**Exercise materials:**
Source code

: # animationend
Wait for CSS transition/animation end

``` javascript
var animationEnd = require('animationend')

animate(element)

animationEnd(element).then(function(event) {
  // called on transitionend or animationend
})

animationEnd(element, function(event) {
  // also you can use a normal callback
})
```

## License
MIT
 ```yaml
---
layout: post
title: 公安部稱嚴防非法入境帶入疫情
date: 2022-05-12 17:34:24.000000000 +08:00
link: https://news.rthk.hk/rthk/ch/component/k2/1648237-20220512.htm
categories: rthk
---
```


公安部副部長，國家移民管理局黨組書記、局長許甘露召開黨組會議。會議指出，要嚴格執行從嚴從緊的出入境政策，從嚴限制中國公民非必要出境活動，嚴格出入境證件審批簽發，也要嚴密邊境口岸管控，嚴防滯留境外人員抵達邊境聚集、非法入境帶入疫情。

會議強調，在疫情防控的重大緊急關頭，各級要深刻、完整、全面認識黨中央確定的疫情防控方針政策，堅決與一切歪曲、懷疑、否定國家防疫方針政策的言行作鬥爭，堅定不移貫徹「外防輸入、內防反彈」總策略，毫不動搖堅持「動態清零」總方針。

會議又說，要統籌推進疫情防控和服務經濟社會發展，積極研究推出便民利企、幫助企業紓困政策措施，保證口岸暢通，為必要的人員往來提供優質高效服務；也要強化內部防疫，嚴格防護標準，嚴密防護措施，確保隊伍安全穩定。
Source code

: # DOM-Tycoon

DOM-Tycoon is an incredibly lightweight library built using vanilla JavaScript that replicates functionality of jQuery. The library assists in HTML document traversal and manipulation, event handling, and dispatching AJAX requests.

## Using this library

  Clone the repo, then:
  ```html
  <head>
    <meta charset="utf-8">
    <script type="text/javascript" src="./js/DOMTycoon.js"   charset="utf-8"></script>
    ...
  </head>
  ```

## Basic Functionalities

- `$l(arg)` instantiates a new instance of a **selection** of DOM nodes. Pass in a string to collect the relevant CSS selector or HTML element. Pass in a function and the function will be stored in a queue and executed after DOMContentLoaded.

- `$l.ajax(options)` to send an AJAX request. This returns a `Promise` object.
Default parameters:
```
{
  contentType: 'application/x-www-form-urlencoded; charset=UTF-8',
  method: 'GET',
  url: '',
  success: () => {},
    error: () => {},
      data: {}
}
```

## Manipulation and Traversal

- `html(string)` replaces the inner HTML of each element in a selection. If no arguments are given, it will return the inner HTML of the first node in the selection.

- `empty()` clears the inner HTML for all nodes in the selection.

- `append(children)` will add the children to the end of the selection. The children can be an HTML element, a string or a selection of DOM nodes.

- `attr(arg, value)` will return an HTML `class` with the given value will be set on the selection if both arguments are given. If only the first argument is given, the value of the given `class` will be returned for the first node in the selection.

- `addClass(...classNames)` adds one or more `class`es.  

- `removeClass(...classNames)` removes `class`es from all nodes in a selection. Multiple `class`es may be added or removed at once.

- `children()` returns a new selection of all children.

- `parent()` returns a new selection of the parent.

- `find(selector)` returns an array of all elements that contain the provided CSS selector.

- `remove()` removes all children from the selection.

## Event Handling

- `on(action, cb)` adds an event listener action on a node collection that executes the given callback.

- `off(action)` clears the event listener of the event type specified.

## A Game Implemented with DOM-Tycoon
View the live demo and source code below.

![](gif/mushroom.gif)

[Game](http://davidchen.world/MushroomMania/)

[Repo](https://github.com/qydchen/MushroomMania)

**Task requirements:** Print the entries once more, character for character.

**Solution to the problem:**
Source code

: # animationend
Wait for CSS transition/animation end

``` javascript
var animationEnd = require('animationend')

animate(element)

animationEnd(element).then(function(event) {
  // called on transitionend or animationend
})

animationEnd(element, function(event) {
  // also you can use a normal callback
})
```

## License
MIT
 ```yaml
---
layout: post
title: 公安部稱嚴防非法入境帶入疫情
date: 2022-05-12 17:34:24.000000000 +08:00
link: https://news.rthk.hk/rthk/ch/component/k2/1648237-20220512.htm
categories: rthk
---
```


公安部副部長，國家移民管理局黨組書記、局長許甘露召開黨組會議。會議指出，要嚴格執行從嚴從緊的出入境政策，從嚴限制中國公民非必要出境活動，嚴格出入境證件審批簽發，也要嚴密邊境口岸管控，嚴防滯留境外人員抵達邊境聚集、非法入境帶入疫情。

會議強調，在疫情防控的重大緊急關頭，各級要深刻、完整、全面認識黨中央確定的疫情防控方針政策，堅決與一切歪曲、懷疑、否定國家防疫方針政策的言行作鬥爭，堅定不移貫徹「外防輸入、內防反彈」總策略，毫不動搖堅持「動態清零」總方針。

會議又說，要統籌推進疫情防控和服務經濟社會發展，積極研究推出便民利企、幫助企業紓困政策措施，保證口岸暢通，為必要的人員往來提供優質高效服務；也要強化內部防疫，嚴格防護標準，嚴密防護措施，確保隊伍安全穩定。
Source code

: # DOM-Tycoon

DOM-Tycoon is an incredibly lightweight library built using vanilla JavaScript that replicates functionality of jQuery. The library assists in HTML document traversal and manipulation, event handling, and dispatching AJAX requests.

## Using this library

  Clone the repo, then:
  ```html
  <head>
    <meta charset="utf-8">
    <script type="text/javascript" src="./js/DOMTycoon.js"   charset="utf-8"></script>
    ...
  </head>
  ```

## Basic Functionalities

- `$l(arg)` instantiates a new instance of a **selection** of DOM nodes. Pass in a string to collect the relevant CSS selector or HTML element. Pass in a function and the function will be stored in a queue and executed after DOMContentLoaded.

- `$l.ajax(options)` to send an AJAX request. This returns a `Promise` object.
Default parameters:
```
{
  contentType: 'application/x-www-form-urlencoded; charset=UTF-8',
  method: 'GET',
  url: '',
  success: () => {},
    error: () => {},
      data: {}
}
```

## Manipulation and Traversal

- `html(string)` replaces the inner HTML of each element in a selection. If no arguments are given, it will return the inner HTML of the first node in the selection.

- `empty()` clears the inner HTML for all nodes in the selection.

- `append(children)` will add the children to the end of the selection. The children can be an HTML element, a string or a selection of DOM nodes.

- `attr(arg, value)` will return an HTML `class` with the given value will be set on the selection if both arguments are given. If only the first argument is given, the value of the given `class` will be returned for the first node in the selection.

- `addClass(...classNames)` adds one or more `class`es.  

- `removeClass(...classNames)` removes `class`es from all nodes in a selection. Multiple `class`es may be added or removed at once.

- `children()` returns a new selection of all children.

- `parent()` returns a new selection of the parent.

- `find(selector)` returns an array of all elements that contain the provided CSS selector.

- `remove()` removes all children from the selection.

## Event Handling

- `on(action, cb)` adds an event listener action on a node collection that executes the given callback.

- `off(action)` clears the event listener of the event type specified.

## A Game Implemented with DOM-Tycoon
View the live demo and source code below.

![](gif/mushroom.gif)

[Game](http://davidchen.world/MushroomMania/)

[Repo](https://github.com/qydchen/MushroomMania)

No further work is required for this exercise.